Authors: Robert van Ling, Alexander Schwahn, Shanhua Lin, Ken Cook, Frank Steiner, Rowan Moore, Mauro de Pra

Abstract:

Purpose: Demonstration of fast high resolution charge variant analysis for monoclonal antibody (mAb) therapeutics within 5 minutes. Methods: Three commercially available mAbs were used for all experiments. The charge variants of therapeutic mAbs (Bevacizumab, Cetuximab, Infliximab, and Trastuzumab) are analyzed on a strong cation exchange column with a linear pH gradient separation method. The linear gradient from pH 5.6 to pH 10.2 is generated over time by running a linear pump gradient from 100% Thermo Scientific™ CX-1 pH Gradient Buffer A (pH 5.6) to 100% CX-1 pH Gradient Buffer B (pH 10.2), using the Thermo Scientific™ Vanquish™ UHPLC system.
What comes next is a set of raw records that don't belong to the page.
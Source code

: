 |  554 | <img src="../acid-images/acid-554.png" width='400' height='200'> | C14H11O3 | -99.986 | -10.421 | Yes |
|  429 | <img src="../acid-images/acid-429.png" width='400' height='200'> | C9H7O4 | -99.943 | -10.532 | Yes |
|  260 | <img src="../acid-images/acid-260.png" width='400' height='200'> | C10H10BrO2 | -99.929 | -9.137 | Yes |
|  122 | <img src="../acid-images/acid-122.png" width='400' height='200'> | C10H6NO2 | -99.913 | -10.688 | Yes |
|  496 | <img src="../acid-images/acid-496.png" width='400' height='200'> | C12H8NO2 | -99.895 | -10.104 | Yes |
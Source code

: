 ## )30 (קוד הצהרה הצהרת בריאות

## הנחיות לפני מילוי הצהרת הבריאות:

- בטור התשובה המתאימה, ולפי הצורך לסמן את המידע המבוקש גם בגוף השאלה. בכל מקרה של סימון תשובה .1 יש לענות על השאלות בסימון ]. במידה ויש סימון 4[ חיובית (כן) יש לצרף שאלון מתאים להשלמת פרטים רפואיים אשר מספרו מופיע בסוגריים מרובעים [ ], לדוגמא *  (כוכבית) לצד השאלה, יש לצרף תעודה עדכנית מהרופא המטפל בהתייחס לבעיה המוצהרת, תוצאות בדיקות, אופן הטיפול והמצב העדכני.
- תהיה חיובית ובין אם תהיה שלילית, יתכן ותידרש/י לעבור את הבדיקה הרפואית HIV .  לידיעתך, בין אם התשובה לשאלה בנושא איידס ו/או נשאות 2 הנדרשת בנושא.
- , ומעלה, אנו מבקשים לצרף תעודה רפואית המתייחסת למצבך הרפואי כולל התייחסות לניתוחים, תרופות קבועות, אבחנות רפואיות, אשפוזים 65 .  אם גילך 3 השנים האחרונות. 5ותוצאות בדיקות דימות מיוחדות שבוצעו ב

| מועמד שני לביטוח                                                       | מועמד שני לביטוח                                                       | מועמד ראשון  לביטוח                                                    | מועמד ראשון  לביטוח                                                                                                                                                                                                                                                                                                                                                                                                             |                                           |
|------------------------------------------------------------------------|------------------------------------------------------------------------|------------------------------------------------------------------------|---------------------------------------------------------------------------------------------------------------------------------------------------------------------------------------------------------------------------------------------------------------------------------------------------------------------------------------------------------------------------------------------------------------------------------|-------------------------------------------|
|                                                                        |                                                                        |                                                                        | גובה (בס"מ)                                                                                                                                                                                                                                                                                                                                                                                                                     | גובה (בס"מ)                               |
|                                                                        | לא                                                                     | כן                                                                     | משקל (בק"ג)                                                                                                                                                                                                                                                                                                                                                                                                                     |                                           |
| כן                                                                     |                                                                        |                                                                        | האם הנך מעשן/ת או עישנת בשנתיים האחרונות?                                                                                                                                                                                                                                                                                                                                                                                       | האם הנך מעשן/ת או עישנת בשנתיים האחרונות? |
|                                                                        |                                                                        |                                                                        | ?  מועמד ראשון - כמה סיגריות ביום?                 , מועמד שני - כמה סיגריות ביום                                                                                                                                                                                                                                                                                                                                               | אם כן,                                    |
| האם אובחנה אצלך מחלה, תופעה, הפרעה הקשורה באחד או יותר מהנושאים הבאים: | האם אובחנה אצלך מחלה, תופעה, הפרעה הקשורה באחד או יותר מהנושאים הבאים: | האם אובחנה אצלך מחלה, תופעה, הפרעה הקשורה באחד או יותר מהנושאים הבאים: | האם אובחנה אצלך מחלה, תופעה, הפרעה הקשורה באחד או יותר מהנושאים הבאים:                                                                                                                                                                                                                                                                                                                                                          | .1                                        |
Results: The pH gradient method is generally applicable to monoclonal antibody charge variant analysis. In conjunction with state-of-the-art column and UHPLC technology, ultra fast high-resolution separations are consistently achieved in under 5 minutes for all mAbs analyzed. Conclusion: The linear pH gradient method is a platform method for mAb charge variant analysis. The linear pH gradient method can be easily optimized to improve separations and shorten cycle times. Ultra-fast charge variant separation is facilitated with UHPLC that complements, and in some instances outperforms CE approaches in terms of both resolution and throughput.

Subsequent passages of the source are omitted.